Il blog di Italians for Darfur

lunedì, luglio 13, 2009

Diplomazia e real-politik: la pronuncia dell’Unione Africana sulla vicenda-Bashir

di Stefano Cera
La decisione, da molti temuta, è arrivata: il 4 luglio, nel corso del vertice svoltosi a Sirte (in Libia), l’Unione Africana (UA) ha dichiarato di non voler cooperare con la richiesta di arresto per il Presidente del Sudan al-Bashir emessa dalla Corte Penale Internazionale (CPI) all’inizio del marzo scorso. Il testo della risoluzione è stato introdotto dal leader libico Gheddafi (Presidente dell’organizzazione degli stati africani) ed è stato approvato, per decisione consensuale, nel corso della riunione dei ministri degli esteri.
Le motivazioni della decisione e le reazioni contrarie
La decisione arriva al termine di un periodo in cui l'UA ha più volte richiesto il differimento dell’iniziativa contro Bashir, attraverso il ricorso all’art. 16 dello Statuto della Corte, che prevede la possibilità, su richiesta del Consiglio di Sicurezza ONU, di sospendere per un anno (rinnovabile) la procedura della CPI. I motivi sono legati alla preoccupazione che la richiesta di arresto possa indebolire gli sforzi per il processo di pace nel Darfur; per questo motivo, secondo il presidente del Ghana
John Atta Mills, la decisione dell’UA rappresenta “il meglio per l’Africa”: “Abbiamo bisogno di una soluzione durevole per il Darfur e il presidente del Sudan è una parte importante della soluzione. Con lui fuori, sarebbe molto difficile raggiungere una soluzione al conflitto nella regione. Per questo abbiamo richiesto il differimento della procedura della Corte”. Nonostante l’approvazione della risoluzione, nel vertice UA si sono registrate parecchie manifestazioni di dissenso; il ministro degli esteri del Benin Jean-Marie Ehozou (Sudan Tribune, 4 luglio 2009) ha commentato: “Consenso di solito significa unanimità, ma in questo caso si è registrato parecchio dissenso alla decisione”, riferendosi soprattutto ai tentativi di opposizione del Botswana e del Chad. Il primo è stato il primo a dissentire pubblicamente dalla decisione dell’organizzazione dei paesi africani (seguito dopo qualche giorno dall’Uganda), sottolineando di non voler osservare una risoluzione imposta da Gheddafi.

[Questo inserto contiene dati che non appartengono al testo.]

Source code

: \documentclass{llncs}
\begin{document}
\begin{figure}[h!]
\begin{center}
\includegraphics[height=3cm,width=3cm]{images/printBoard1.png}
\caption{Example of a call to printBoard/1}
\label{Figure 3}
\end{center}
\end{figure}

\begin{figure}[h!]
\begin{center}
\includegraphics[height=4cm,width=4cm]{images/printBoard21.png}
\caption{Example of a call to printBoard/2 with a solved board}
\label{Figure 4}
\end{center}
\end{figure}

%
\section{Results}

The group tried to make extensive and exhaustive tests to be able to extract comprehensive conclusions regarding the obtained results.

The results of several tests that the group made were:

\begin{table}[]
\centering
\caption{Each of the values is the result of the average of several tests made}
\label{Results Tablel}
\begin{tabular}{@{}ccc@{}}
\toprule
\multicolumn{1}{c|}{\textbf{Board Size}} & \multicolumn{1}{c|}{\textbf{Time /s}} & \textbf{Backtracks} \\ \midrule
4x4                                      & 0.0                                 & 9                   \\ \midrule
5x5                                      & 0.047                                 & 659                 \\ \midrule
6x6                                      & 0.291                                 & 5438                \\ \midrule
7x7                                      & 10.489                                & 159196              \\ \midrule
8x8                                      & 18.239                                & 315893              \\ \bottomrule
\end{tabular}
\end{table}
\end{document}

Significato della decisione e possibili sviluppi
L’impressione è che la risoluzione sia stata adottata in conseguenza di due forti spinte coincidenti. Innanzitutto le pressioni di Gheddafi affinché si adottasse una decisione favorevole a Bashir: per il leader libico infatti la Corte rappresenta una “nuova forma di terrorismo mondiale” e nei giorni precedenti la richiesta di arresto aveva minacciato di far ritirare tutti gli stati africani firmatari dallo Statuto della Corte, dimostrando poi particolare solerzia sia nell’esprimere solidarietà al presidente sudanese che nel riceverlo in visita dopo la richiesta di arresto. Inoltre, ha avuto un peso considerervole la preoccupazione di molti leader di stati africani che l’iniziativa contro Bashir fosse in realtà solo la prima di una serie di iniziative simili contro di loro.

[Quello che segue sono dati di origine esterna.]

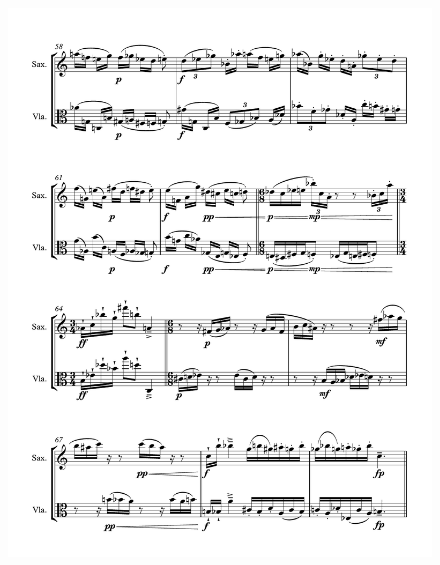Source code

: \begin{figure}[htbp]
    \centering
	\includegraphics[width=6.5in]{figures/Sax_Viola_6.pdf}
\end{figure}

In sintesi, la decisione dell’UA sembra essere un duro colpo al ruolo di mediazione svolto fino ad oggi dall’organizzazione, che d’ora in poi difficilmente potrà apparire come terzo neutrale, indipendente e imparziale nei colloqui di pace tra il governo e le forze di opposizione. Inoltre, potrebbe costituire un pericoloso precedente, in grado di indebolire la credibilità della stessa Corte; infatti, stabilendo una presunta “negoziabilità dei diritti umani”, metterebbe in secondo piano le responsabilità di Bashir nei confronti delle persecuzioni dei civili, che anzi potrebbero continuare anche grazie al “clima” di impunità creatosi. Infine, potrebbe colpire la credibilità di iniziative “parallele”, come ad es. il panel di esperti presieduto dall'ex presidente sudafricano Thabo Mbeki (promosso dall’UA nel febbraio di quest’anno) che mira a trovare meccanismi giudiziari alternativi alla CPI in grado di garantire in maniera efficace la punizione dei responsabili delle violazioni dei diritti umani in Darfur. Per questo motivo Mbeki, nei giorni precedenti l’incontro di Sirte, avrebbe tentato, senza successo, un’azione per evitare la decisione dell’UA.